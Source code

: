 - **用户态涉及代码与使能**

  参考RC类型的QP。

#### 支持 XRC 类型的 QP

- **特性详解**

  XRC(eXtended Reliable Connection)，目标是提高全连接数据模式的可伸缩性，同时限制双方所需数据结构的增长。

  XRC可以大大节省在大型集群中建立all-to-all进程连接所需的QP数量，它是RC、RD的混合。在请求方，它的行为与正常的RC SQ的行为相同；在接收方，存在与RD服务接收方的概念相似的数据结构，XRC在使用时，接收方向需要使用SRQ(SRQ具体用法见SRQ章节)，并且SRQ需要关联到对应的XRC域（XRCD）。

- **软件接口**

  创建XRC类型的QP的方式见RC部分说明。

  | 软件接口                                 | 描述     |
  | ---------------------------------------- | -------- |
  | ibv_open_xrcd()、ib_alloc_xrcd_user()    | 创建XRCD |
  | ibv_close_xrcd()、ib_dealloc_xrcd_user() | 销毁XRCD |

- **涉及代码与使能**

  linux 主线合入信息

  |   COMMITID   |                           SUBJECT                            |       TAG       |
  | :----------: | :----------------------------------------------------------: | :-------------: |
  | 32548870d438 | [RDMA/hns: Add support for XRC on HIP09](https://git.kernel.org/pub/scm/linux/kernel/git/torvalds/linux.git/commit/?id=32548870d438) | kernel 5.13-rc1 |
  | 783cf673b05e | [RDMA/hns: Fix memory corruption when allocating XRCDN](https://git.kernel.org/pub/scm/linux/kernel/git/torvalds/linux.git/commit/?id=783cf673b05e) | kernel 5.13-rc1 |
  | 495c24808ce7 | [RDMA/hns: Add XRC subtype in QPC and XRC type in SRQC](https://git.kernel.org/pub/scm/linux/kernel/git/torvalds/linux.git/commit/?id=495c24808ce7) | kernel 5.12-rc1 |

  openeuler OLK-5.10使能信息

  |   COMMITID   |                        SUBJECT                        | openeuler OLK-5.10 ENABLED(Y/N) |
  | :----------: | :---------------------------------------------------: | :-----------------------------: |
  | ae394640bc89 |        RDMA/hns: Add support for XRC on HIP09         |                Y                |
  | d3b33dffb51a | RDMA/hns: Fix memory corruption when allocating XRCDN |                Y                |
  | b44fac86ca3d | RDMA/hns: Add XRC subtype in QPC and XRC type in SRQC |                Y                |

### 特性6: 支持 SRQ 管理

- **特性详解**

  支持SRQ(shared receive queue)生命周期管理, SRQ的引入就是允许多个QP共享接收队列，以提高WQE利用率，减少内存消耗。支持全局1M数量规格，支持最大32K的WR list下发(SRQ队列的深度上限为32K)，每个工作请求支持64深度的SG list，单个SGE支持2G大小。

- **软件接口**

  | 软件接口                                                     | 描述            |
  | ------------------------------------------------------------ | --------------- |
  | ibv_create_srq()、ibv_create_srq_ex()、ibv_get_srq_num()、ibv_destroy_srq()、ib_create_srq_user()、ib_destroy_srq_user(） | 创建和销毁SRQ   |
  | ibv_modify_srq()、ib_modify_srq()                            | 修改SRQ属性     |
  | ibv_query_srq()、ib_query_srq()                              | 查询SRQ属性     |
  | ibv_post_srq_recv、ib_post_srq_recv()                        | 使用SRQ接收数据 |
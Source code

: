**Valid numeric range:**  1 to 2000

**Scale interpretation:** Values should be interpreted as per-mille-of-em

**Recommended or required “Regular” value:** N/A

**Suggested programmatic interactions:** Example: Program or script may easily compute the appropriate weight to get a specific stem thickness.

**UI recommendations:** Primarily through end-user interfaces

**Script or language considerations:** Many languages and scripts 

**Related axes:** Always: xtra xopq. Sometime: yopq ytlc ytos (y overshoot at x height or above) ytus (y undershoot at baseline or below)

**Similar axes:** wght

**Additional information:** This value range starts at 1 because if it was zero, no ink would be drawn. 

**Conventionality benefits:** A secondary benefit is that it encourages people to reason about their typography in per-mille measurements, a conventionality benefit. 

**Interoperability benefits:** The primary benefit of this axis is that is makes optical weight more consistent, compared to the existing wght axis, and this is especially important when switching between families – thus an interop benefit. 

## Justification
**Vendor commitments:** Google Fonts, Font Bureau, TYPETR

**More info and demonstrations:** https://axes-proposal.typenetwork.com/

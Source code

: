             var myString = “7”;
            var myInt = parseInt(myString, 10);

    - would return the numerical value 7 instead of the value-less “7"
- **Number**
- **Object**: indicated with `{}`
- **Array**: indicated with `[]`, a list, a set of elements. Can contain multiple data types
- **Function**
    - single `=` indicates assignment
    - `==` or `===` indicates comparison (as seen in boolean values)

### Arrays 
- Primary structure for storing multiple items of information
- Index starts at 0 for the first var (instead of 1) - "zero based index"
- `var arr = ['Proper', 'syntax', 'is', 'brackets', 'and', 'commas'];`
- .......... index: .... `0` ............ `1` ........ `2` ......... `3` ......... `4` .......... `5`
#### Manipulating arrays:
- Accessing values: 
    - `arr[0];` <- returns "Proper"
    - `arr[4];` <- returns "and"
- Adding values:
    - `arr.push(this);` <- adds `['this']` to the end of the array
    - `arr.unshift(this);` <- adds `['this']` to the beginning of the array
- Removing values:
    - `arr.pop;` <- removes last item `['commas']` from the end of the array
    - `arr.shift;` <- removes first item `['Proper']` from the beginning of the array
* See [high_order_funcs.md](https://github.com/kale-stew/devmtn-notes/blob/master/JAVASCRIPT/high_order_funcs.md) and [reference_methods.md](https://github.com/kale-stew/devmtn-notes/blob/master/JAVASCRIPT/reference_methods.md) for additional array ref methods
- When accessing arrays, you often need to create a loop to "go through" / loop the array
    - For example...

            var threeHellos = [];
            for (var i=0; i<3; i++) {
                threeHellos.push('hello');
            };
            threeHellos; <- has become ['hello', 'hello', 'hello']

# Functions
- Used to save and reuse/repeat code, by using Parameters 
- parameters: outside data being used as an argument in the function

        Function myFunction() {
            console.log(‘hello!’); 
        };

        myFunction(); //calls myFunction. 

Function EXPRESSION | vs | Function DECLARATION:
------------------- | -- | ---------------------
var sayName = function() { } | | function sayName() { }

- **Problem to solve**
Starting at the line that contains "allocating XRCDN |" and stopping after the line that contains "and demonstrations:** https://axes-proposal.typenetwork.com/", write out every line exactly as it appears above, and no other line.

- **Answer to the exercise**
  | d3b33dffb51a | RDMA/hns: Fix memory corruption when allocating XRCDN |                Y                |
  | b44fac86ca3d | RDMA/hns: Add XRC subtype in QPC and XRC type in SRQC |                Y                |

### 特性6: 支持 SRQ 管理

- **特性详解**

  支持SRQ(shared receive queue)生命周期管理, SRQ的引入就是允许多个QP共享接收队列，以提高WQE利用率，减少内存消耗。支持全局1M数量规格，支持最大32K的WR list下发(SRQ队列的深度上限为32K)，每个工作请求支持64深度的SG list，单个SGE支持2G大小。

- **软件接口**

  | 软件接口                                                     | 描述            |
  | ------------------------------------------------------------ | --------------- |
  | ibv_create_srq()、ibv_create_srq_ex()、ibv_get_srq_num()、ibv_destroy_srq()、ib_create_srq_user()、ib_destroy_srq_user(） | 创建和销毁SRQ   |
  | ibv_modify_srq()、ib_modify_srq()                            | 修改SRQ属性     |
  | ibv_query_srq()、ib_query_srq()                              | 查询SRQ属性     |
  | ibv_post_srq_recv、ib_post_srq_recv()                        | 使用SRQ接收数据 |
Source code

:**Valid numeric range:**  1 to 2000

**Scale interpretation:** Values should be interpreted as per-mille-of-em

**Recommended or required “Regular” value:** N/A

**Suggested programmatic interactions:** Example: Program or script may easily compute the appropriate weight to get a specific stem thickness.

**UI recommendations:** Primarily through end-user interfaces

**Script or language considerations:** Many languages and scripts 

**Related axes:** Always: xtra xopq. Sometime: yopq ytlc ytos (y overshoot at x height or above) ytus (y undershoot at baseline or below)

**Similar axes:** wght

**Additional information:** This value range starts at 1 because if it was zero, no ink would be drawn. 

**Conventionality benefits:** A secondary benefit is that it encourages people to reason about their typography in per-mille measurements, a conventionality benefit. 

**Interoperability benefits:** The primary benefit of this axis is that is makes optical weight more consistent, compared to the existing wght axis, and this is especially important when switching between families – thus an interop benefit. 

## Justification
**Vendor commitments:** Google Fonts, Font Bureau, TYPETR

**More info and demonstrations:** https://axes-proposal.typenetwork.com/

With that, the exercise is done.